> DATA SECTION:
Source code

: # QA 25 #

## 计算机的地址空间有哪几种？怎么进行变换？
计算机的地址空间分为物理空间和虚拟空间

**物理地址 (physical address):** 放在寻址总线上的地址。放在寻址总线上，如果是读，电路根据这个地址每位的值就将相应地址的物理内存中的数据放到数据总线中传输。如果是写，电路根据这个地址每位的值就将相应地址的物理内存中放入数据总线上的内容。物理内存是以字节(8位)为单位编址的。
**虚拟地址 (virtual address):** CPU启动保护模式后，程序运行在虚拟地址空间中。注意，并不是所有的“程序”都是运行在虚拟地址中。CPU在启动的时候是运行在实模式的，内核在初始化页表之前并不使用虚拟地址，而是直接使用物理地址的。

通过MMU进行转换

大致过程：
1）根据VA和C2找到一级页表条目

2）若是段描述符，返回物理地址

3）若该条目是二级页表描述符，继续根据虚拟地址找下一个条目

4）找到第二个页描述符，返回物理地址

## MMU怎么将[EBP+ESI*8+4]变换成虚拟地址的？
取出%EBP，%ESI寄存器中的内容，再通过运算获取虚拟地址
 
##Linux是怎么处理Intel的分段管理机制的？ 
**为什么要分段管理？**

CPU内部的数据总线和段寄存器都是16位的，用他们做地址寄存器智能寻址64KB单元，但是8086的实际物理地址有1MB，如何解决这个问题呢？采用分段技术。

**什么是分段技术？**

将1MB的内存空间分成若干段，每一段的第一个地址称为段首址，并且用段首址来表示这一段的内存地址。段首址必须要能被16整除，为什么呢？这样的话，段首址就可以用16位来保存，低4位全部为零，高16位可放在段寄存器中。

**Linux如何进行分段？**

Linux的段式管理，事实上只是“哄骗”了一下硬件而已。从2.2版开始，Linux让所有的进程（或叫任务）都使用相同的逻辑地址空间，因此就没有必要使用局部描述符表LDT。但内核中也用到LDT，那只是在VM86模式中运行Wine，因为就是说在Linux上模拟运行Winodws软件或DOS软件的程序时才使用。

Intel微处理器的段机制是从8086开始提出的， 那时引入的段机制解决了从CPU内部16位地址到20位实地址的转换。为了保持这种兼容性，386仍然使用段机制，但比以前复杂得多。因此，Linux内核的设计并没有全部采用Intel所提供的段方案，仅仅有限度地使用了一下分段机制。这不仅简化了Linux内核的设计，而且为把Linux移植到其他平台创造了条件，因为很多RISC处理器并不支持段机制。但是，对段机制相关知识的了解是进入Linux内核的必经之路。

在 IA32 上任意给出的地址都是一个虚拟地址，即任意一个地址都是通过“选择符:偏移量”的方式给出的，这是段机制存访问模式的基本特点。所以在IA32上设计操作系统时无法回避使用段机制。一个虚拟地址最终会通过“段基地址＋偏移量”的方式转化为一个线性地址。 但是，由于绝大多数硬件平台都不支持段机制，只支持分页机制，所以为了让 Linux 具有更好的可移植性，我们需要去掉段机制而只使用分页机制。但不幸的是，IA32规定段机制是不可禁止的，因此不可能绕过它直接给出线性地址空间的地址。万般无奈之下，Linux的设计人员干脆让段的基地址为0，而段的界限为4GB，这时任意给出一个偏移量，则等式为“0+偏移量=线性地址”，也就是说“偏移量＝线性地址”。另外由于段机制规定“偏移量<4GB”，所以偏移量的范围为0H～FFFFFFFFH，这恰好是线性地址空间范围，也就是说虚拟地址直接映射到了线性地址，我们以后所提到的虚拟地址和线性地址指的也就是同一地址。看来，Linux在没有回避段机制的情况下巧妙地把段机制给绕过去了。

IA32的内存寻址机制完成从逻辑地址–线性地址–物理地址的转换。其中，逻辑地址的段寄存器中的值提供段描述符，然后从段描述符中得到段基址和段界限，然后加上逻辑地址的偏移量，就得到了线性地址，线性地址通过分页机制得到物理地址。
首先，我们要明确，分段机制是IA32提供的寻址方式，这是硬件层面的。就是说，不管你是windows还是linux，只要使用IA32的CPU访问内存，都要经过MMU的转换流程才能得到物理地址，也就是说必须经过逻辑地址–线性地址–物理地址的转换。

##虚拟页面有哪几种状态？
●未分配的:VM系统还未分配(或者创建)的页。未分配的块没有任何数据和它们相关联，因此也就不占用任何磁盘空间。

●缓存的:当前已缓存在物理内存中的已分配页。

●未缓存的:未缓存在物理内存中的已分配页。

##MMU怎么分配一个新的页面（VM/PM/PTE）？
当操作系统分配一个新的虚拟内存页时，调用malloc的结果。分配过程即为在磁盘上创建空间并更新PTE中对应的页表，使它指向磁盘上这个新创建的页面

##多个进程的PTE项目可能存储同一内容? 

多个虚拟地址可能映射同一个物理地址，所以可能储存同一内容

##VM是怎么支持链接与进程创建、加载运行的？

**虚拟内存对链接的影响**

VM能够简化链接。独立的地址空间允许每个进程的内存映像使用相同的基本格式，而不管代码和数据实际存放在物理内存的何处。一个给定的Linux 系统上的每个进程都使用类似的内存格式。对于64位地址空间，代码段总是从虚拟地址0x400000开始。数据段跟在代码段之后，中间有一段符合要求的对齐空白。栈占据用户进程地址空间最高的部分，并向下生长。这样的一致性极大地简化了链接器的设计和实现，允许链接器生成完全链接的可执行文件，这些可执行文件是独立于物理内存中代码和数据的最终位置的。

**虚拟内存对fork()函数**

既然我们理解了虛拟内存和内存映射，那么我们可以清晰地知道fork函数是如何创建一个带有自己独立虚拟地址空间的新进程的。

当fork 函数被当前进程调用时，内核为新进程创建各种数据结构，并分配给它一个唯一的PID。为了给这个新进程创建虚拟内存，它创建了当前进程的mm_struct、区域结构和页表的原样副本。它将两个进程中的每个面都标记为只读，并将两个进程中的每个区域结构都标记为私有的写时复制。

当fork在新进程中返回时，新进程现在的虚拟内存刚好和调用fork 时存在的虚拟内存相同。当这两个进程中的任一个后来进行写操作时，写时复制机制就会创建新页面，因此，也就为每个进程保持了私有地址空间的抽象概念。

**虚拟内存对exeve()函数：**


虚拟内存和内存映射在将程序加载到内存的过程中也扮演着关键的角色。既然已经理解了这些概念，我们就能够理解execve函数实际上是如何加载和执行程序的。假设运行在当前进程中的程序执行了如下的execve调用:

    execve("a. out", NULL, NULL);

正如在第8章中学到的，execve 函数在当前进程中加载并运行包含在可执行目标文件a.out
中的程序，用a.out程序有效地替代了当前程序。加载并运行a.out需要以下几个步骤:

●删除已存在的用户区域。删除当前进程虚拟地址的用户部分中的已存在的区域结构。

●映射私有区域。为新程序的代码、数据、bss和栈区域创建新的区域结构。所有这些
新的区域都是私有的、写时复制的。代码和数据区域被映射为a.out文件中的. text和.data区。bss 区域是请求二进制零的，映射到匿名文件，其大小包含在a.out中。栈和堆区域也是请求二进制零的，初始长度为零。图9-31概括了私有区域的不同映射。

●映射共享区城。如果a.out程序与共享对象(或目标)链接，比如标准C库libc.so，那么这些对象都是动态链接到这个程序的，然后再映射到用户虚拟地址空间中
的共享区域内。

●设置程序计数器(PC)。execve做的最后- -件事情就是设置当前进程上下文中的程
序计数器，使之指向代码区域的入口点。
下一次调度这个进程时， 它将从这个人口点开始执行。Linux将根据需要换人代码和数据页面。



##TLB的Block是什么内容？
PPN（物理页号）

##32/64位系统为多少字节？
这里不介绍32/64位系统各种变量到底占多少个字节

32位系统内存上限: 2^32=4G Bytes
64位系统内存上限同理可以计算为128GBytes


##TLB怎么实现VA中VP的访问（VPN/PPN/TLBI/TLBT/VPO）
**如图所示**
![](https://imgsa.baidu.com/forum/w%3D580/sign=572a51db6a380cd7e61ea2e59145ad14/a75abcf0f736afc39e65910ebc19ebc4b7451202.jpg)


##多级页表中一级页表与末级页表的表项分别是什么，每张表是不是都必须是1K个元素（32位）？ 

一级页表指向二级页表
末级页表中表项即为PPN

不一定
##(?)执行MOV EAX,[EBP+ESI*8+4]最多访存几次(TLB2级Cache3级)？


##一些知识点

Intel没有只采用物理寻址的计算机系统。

> TASK DESCRIPTION: The response must hold only the lines above from the line with "Intel微处理器的段机制是" through the line with "##多个进程的PTE项目可能存储同一内容?", each copied exactly, both ends kept.

> EXERCISE RESPONSE:
Intel微处理器的段机制是从8086开始提出的， 那时引入的段机制解决了从CPU内部16位地址到20位实地址的转换。为了保持这种兼容性，386仍然使用段机制，但比以前复杂得多。因此，Linux内核的设计并没有全部采用Intel所提供的段方案，仅仅有限度地使用了一下分段机制。这不仅简化了Linux内核的设计，而且为把Linux移植到其他平台创造了条件，因为很多RISC处理器并不支持段机制。但是，对段机制相关知识的了解是进入Linux内核的必经之路。

在 IA32 上任意给出的地址都是一个虚拟地址，即任意一个地址都是通过“选择符:偏移量”的方式给出的，这是段机制存访问模式的基本特点。所以在IA32上设计操作系统时无法回避使用段机制。一个虚拟地址最终会通过“段基地址＋偏移量”的方式转化为一个线性地址。 但是，由于绝大多数硬件平台都不支持段机制，只支持分页机制，所以为了让 Linux 具有更好的可移植性，我们需要去掉段机制而只使用分页机制。但不幸的是，IA32规定段机制是不可禁止的，因此不可能绕过它直接给出线性地址空间的地址。万般无奈之下，Linux的设计人员干脆让段的基地址为0，而段的界限为4GB，这时任意给出一个偏移量，则等式为“0+偏移量=线性地址”，也就是说“偏移量＝线性地址”。另外由于段机制规定“偏移量<4GB”，所以偏移量的范围为0H～FFFFFFFFH，这恰好是线性地址空间范围，也就是说虚拟地址直接映射到了线性地址，我们以后所提到的虚拟地址和线性地址指的也就是同一地址。看来，Linux在没有回避段机制的情况下巧妙地把段机制给绕过去了。

IA32的内存寻址机制完成从逻辑地址–线性地址–物理地址的转换。其中，逻辑地址的段寄存器中的值提供段描述符，然后从段描述符中得到段基址和段界限，然后加上逻辑地址的偏移量，就得到了线性地址，线性地址通过分页机制得到物理地址。
首先，我们要明确，分段机制是IA32提供的寻址方式，这是硬件层面的。就是说，不管你是windows还是linux，只要使用IA32的CPU访问内存，都要经过MMU的转换流程才能得到物理地址，也就是说必须经过逻辑地址–线性地址–物理地址的转换。

##虚拟页面有哪几种状态？
●未分配的:VM系统还未分配(或者创建)的页。未分配的块没有任何数据和它们相关联，因此也就不占用任何磁盘空间。

●缓存的:当前已缓存在物理内存中的已分配页。

●未缓存的:未缓存在物理内存中的已分配页。

##MMU怎么分配一个新的页面（VM/PM/PTE）？
当操作系统分配一个新的虚拟内存页时，调用malloc的结果。分配过程即为在磁盘上创建空间并更新PTE中对应的页表，使它指向磁盘上这个新创建的页面

##多个进程的PTE项目可能存储同一内容? 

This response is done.